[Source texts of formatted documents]
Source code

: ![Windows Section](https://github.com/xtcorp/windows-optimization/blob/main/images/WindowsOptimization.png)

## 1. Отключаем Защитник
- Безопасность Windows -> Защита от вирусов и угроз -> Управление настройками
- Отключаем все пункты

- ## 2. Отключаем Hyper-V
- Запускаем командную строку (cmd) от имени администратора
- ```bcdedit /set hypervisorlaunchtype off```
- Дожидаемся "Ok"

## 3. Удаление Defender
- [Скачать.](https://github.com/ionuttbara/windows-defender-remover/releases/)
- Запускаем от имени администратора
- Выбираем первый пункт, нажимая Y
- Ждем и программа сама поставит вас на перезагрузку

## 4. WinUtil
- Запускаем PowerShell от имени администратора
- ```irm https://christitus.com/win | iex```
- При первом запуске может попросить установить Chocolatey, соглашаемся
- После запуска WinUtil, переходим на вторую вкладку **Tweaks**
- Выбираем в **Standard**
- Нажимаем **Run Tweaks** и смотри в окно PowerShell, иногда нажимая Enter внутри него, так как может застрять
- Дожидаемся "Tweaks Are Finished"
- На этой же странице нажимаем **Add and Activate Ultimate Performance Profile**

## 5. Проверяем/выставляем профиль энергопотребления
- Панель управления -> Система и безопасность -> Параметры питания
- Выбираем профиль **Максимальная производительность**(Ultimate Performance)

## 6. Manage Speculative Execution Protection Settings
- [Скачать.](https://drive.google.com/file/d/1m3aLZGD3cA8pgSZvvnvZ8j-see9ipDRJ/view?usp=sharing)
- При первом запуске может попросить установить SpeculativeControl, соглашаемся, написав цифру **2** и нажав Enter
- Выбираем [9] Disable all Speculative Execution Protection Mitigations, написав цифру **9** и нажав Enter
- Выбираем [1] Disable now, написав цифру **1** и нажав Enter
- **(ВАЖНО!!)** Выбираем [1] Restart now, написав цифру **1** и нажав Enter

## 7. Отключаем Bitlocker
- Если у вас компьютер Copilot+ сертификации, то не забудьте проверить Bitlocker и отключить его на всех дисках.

> _Exercise requirements_:
Exactly reproduce the lines of the entries above, from the one containing "- Выбираем первый пункт, нажимая Y" to the very last, and no others.

> _Task solution_:
- Выбираем первый пункт, нажимая Y
- Ждем и программа сама поставит вас на перезагрузку

## 4. WinUtil
- Запускаем PowerShell от имени администратора
- ```irm https://christitus.com/win | iex```
- При первом запуске может попросить установить Chocolatey, соглашаемся
- После запуска WinUtil, переходим на вторую вкладку **Tweaks**
- Выбираем в **Standard**
- Нажимаем **Run Tweaks** и смотри в окно PowerShell, иногда нажимая Enter внутри него, так как может застрять
- Дожидаемся "Tweaks Are Finished"
- На этой же странице нажимаем **Add and Activate Ultimate Performance Profile**

## 5. Проверяем/выставляем профиль энергопотребления
- Панель управления -> Система и безопасность -> Параметры питания
- Выбираем профиль **Максимальная производительность**(Ultimate Performance)

## 6. Manage Speculative Execution Protection Settings
- [Скачать.](https://drive.google.com/file/d/1m3aLZGD3cA8pgSZvvnvZ8j-see9ipDRJ/view?usp=sharing)
- При первом запуске может попросить установить SpeculativeControl, соглашаемся, написав цифру **2** и нажав Enter
- Выбираем [9] Disable all Speculative Execution Protection Mitigations, написав цифру **9** и нажав Enter
- Выбираем [1] Disable now, написав цифру **1** и нажав Enter
- **(ВАЖНО!!)** Выбираем [1] Restart now, написав цифру **1** и нажав Enter

## 7. Отключаем Bitlocker
- Если у вас компьютер Copilot+ сертификации, то не забудьте проверить Bitlocker и отключить его на всех дисках.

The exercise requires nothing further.